DATA SECTION.
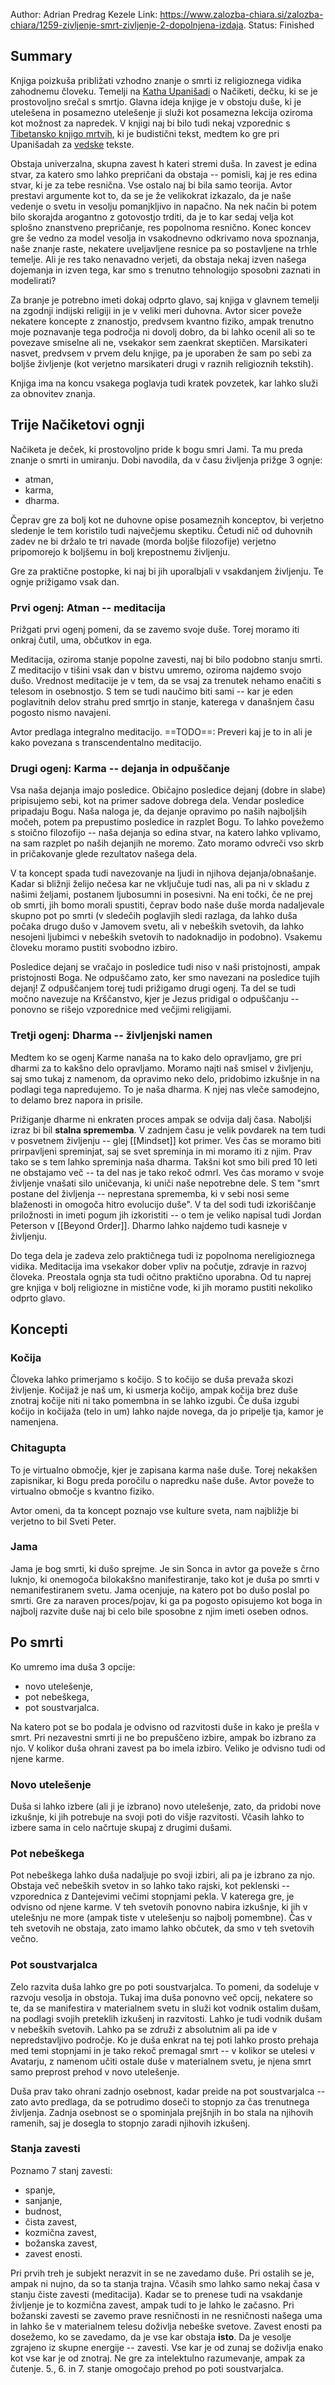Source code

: Author: Adrian Predrag Kezele
Link: https://www.zalozba-chiara.si/zalozba-chiara/1259-zivljenje-smrt-zivljenje-2-dopolnjena-izdaja.
Status: Finished

## Summary
Knjiga poizkuša približati vzhodno znanje o smrti iz religioznega vidika zahodnemu človeku. Temelji na [Katha Upanišadi](https://en.wikipedia.org/wiki/Katha_Upanishad) o Načiketi, dečku, ki se je prostovoljno srečal s smrtjo. Glavna ideja knjige je v obstoju duše, ki je utelešena in posamezno utelešenje ji služi kot posamezna lekcija oziroma kot možnost za napredek. V knjigi naj bi bilo tudi nekaj vzporednic s [Tibetansko knjigo mrtvih](https://en.wikipedia.org/wiki/Bardo_Thodol), ki je budistični tekst, medtem ko gre pri Upanišadah za [vedske](https://en.wikipedia.org/wiki/Vedas) tekste.

Obstaja univerzalna, skupna zavest h kateri stremi duša. In zavest je edina stvar, za katero smo lahko prepričani da obstaja -- pomisli, kaj je res edina stvar, ki je za tebe resnična. Vse ostalo naj bi bila samo teorija. Avtor prestavi argumente kot to, da se je že velikokrat izkazalo, da je naše vedenje o svetu in vesolju pomanjkljivo in napačno. Na nek način bi potem bilo skorajda arogantno z gotovostjo trditi, da je to kar sedaj velja kot splošno znanstveno prepričanje, res popolnoma resnično. Konec koncev gre še vedno za model vesolja in vsakodnevno odkrivamo nova spoznanja, naše znanje raste, nekatere uveljavljene resnice pa so postavljene na trhle temelje. Ali je res tako nenavadno verjeti, da obstaja nekaj izven našega dojemanja in izven tega, kar smo s trenutno tehnologijo sposobni zaznati in modelirati?

Za branje je potrebno imeti dokaj odprto glavo, saj knjiga v glavnem temelji na zgodnji indijski religiji in je v veliki meri duhovna. Avtor sicer poveže nekatere koncepte z znanostjo, predvsem kvantno fiziko, ampak trenutno moje poznavanje tega področja ni dovolj dobro, da bi lahko ocenil ali so te povezave smiselne ali ne, vsekakor sem zaenkrat skeptičen. Marsikateri nasvet, predvsem v prvem delu knjige, pa je uporaben že sam po sebi za boljše življenje (kot verjetno marsikateri drugi v raznih religioznih tekstih).

Knjiga ima na koncu vsakega poglavja tudi kratek povzetek, kar lahko služi za obnovitev znanja.

## Trije Načiketovi ognji
Načiketa je deček, ki prostovoljno pride k bogu smri Jami. Ta mu preda znanje o smrti in umiranju. Dobi navodila, da v času življenja prižge 3 ognje:

- atman,
- karma,
- dharma.

Čeprav gre za bolj kot ne duhovne opise posameznih konceptov, bi verjetno sledenje le tem koristilo tudi največjemu skeptiku. Četudi nič od duhovnih zadev ne bi držalo te tri navade (morda boljše filozofije) verjetno pripomorejo k boljšemu in bolj krepostnemu življenju.

Gre za praktične postopke, ki naj bi jih uporalbjali v vsakdanjem življenju. Te ognje prižigamo vsak dan.

### Prvi ogenj: Atman -- meditacija
Prižgati prvi ogenj pomeni, da se zavemo svoje duše. Torej moramo iti onkraj čutil, uma, občutkov in ega.

Meditacija, oziroma stanje popolne zavesti, naj bi bilo podobno stanju smrti. Z meditacijo v tišini  vsak dan v bistvu umremo, oziroma najdemo svojo dušo. Vrednost meditacije je v tem, da se vsaj za trenutek nehamo enačiti s telesom in osebnostjo. S tem se tudi naučimo biti sami -- kar je eden poglavitnih delov strahu pred smrtjo in stanje, katerega v današnjem času pogosto nismo navajeni.

Avtor predlaga integralno meditacijo. ==TODO==: Preveri kaj je to in ali je kako povezana s transcendentalno meditacijo.

### Drugi ogenj: Karma -- dejanja in odpuščanje
Vsa naša dejanja imajo posledice. Običajno posledice dejanj (dobre in slabe) pripisujemo sebi, kot na primer sadove dobrega dela. Vendar posledice pripadaju Bogu. Naša naloga je, da dejanje opravimo po naših najboljših močeh, potem pa prepustimo posledice in razplet Bogu. To lahko povežemo s stoično filozofijo -- naša dejanja so edina stvar, na katero lahko vplivamo, na sam razplet po naših dejanjih ne moremo. Zato moramo odvreči vso skrb in pričakovanje glede rezultatov našega dela. 

V ta koncept spada tudi navezovanje na ljudi in njihova dejanja/obnašanje. Kadar si bližnji želijo nečesa kar ne vključuje tudi nas, ali pa ni v skladu z našimi željami, postanem ljubosumni in posesivni. Na eni točki, če ne prej ob smrti, jih bomo morali spustiti, čeprav bodo naše duše morda nadaljevale skupno pot po smrti (v sledečih poglavjih sledi razlaga, da lahko duša počaka drugo dušo v Jamovem svetu, ali v nebeških svetovih, da lahko nesojeni ljubimci v nebeških svetovih to nadoknadijo in podobno). Vsakemu človeku moramo pustiti svobodno izbiro.

Posledice dejanj se vračajo in posledice tudi niso v naši pristojnosti, ampak pristojnosti Boga. Ne odpuščamo zato, ker smo navezani na posledice tujih dejanj! Z odpuščanjem torej tudi prižigamo drugi ogenj. Ta del se tudi močno navezuje na Krščanstvo, kjer je Jezus pridigal o odpuščanju -- ponovno se rišejo vzporednice med večjimi religijami.

### Tretji ogenj: Dharma -- življenjski namen
Medtem ko se ogenj Karme nanaša na to kako delo opravljamo, gre pri dharmi za to kakšno delo opravljamo. Moramo najti naš smisel v življenju, saj smo tukaj z namenom, da opravimo neko delo, pridobimo izkušnje in na podlagi tega napredujemo. To je naša dharma. K njej nas vleče samodejno, to delamo brez napora in prisile.

Prižiganje dharme ni enkraten proces ampak se odvija dalj časa. Naboljši izraz bi bil **stalna sprememba**. V zadnjem času je velik povdarek na tem tudi v posvetnem življenju -- glej [[Mindset]] kot primer. Ves čas se moramo biti prirpavljeni spreminjat, saj se svet spreminja in mi moramo iti z njim. Prav tako se s tem lahko spreminja naša dharma. Takšni kot smo bili pred 10 leti ne obstajamo več -- ta del nas je tako rekoč odmrl. Ves čas moramo v svoje življenje vnašati silo uničevanja, ki uniči naše nepotrebne dele. S tem "smrt postane del življenja -- neprestana sprememba, ki v sebi nosi seme blaženosti in omogoča hitro evolucijo duše". V ta del sodi tudi izkoriščanje priložnosti in imeti pogum jih izkoristiti -- o tem je veliko napisal tudi Jordan Peterson v [[Beyond Order]]. Dharmo lahko najdemo tudi kasneje v življenju.

Do tega dela je zadeva zelo praktičnega tudi iz popolnoma nereligioznega vidika. Meditacija ima vsekakor dober vpliv na počutje, zdravje in razvoj človeka. Preostala ognja sta tudi očitno praktično uporabna. Od tu naprej gre knjiga v bolj religiozne in mistične vode, ki jih moramo pustiti nekoliko odprto glavo.

## Koncepti

### Kočija
Človeka lahko primerjamo s kočijo. S to kočijo se duša prevaža skozi življenje. Kočijaž je naš um, ki usmerja kočijo, ampak kočija brez duše znotraj kočije niti ni tako pomembna in se lahko izgubi. Če duša izgubi kočijo in kočijaža (telo in um) lahko najde novega, da jo pripelje tja, kamor je namenjena.

### Chitagupta
To je virtualno območje, kjer je zapisana karma naše duše. Torej nekakšen zapisnikar, ki Bogu preda poročilu o napredku naše duše. Avtor poveže to virtualno območje s kvantno fiziko.

Avtor omeni, da ta koncept poznajo vse kulture sveta, nam najbližje bi verjetno to bil Sveti Peter.

### Jama
Jama je bog smrti, ki dušo sprejme. Je sin Sonca in avtor ga poveže s črno luknjo, ki onemogoča bilokakšno manifestiranje, tako kot je duša po smrti v nemanifestiranem svetu. Jama ocenjuje, na katero pot bo dušo poslal po smrti. Gre za naraven proces/pojav, ki ga pa pogosto opisujemo kot boga in najbolj razvite duše naj bi celo bile sposobne z njim imeti oseben odnos.

## Po smrti
Ko umremo ima duša 3 opcije:

- novo utelešenje,
- pot nebeškega,
- pot soustvarjalca.

Na katero pot se bo podala je odvisno od razvitosti duše in kako je prešla v smrt. Pri nezavestni smrti ji ne bo prepuščeno izbire, ampak bo izbrano za njo. V kolikor duša ohrani zavest pa bo imela izbiro. Veliko je odvisno tudi od njene karme. 

### Novo utelešenje
Duša si lahko izbere (ali ji je izbrano) novo utelešenje, zato, da pridobi nove izkušnje, ki jih potrebuje na svoji poti do višje razvitosti. Včasih lahko to izbere sama in celo načrtuje skupaj z drugimi dušami.

### Pot nebeškega
Pot nebeškega lahko duša nadaljuje po svoji izbiri, ali pa je izbrano za njo. Obstaja več nebeških svetov in so lahko tako rajski, kot peklenski -- vzporednica z Dantejevimi večimi stopnjami pekla. V katerega gre, je odvisno od njene karme. V teh svetovih ponovno nabira izkušnje, ki jih v utelešnju ne more (ampak tiste v utelešenju so najbolj pomembne). Čas v teh svetovih ne obstaja, zato imamo lahko občutek, da smo v teh svetovih večno.

### Pot soustvarjalca
Zelo razvita duša lahko gre po poti soustvarjalca. To pomeni, da sodeluje v razvoju vesolja in obstoja. Tukaj ima duša ponovno več opcij, nekatere so te, da se manifestira v materialnem svetu in služi kot vodnik ostalim dušam, na podlagi svojih preteklih izkušenj in razvitosti. Lahko je tudi vodnik dušam v nebeških svetovih. Lahko pa se združi z absolutnim ali pa ide v nepredstavljivo področje. Ko je duša enkrat na tej poti lahko prosto prehaja med temi stopnjami in je tako rekoč premagal smrt -- v kolikor se utelesi v Avatarju, z namenom učiti ostale duše v materialnem svetu, je njena smrt samo preprost prehod v novo utelešenje.

Duša prav tako ohrani zadnjo osebnost, kadar preide na pot soustvarjalca -- zato avto predlaga, da se potrudimo doseči to stopnjo za čas trenutnega življenja. Zadnja osebnost se o spominjala prejšnjih in bo stala na njihovih ramenih, saj je dosegla to stopnjo zaradi njihovih izkušenj.

### Stanja zavesti
Poznamo 7 stanj zavesti:

- spanje,
- sanjanje,
- budnost,
- čista zavest,
- kozmična zavest,
- božanska zavest,
- zavest enosti.

Pri prvih treh je subjekt nerazvit in se ne zavedamo duše. Pri ostalih se je, ampak ni nujno, da so ta stanja trajna. Včasih smo lahko samo nekaj časa v stanju čiste zavesti (meditacija). Kadar se to prenese tudi na vsakdanje življenje je to kozmična zavest, ampak tudi to je lahko le začasno. Pri božanski zavesti se zavemo prave resničnosti in ne resničnosti našega uma in lahko še v materialnem telesu doživlja nebeške svetove. Zavest enosti pa dosežemo, ko se zavedamo, da je vse kar obstaja **isto**. Da je vesolje zgrajeno iz skupne energije -- zavesti. Vse kar je od zunaj se doživlja enako kot vse kar je od znotraj. Ne gre za intelektulno razumevanje, ampak za čutenje. 5., 6. in 7. stanje omogočajo prehod po poti soustvarjalca.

TASK STATEMENT.
Report all lines above with "ognje".

RESPONSE TO THIS EXERCISE.
Načiketa je deček, ki prostovoljno pride k bogu smri Jami. Ta mu preda znanje o smrti in umiranju. Dobi navodila, da v času življenja prižge 3 ognje:
Gre za praktične postopke, ki naj bi jih uporalbjali v vsakdanjem življenju. Te ognje prižigamo vsak dan.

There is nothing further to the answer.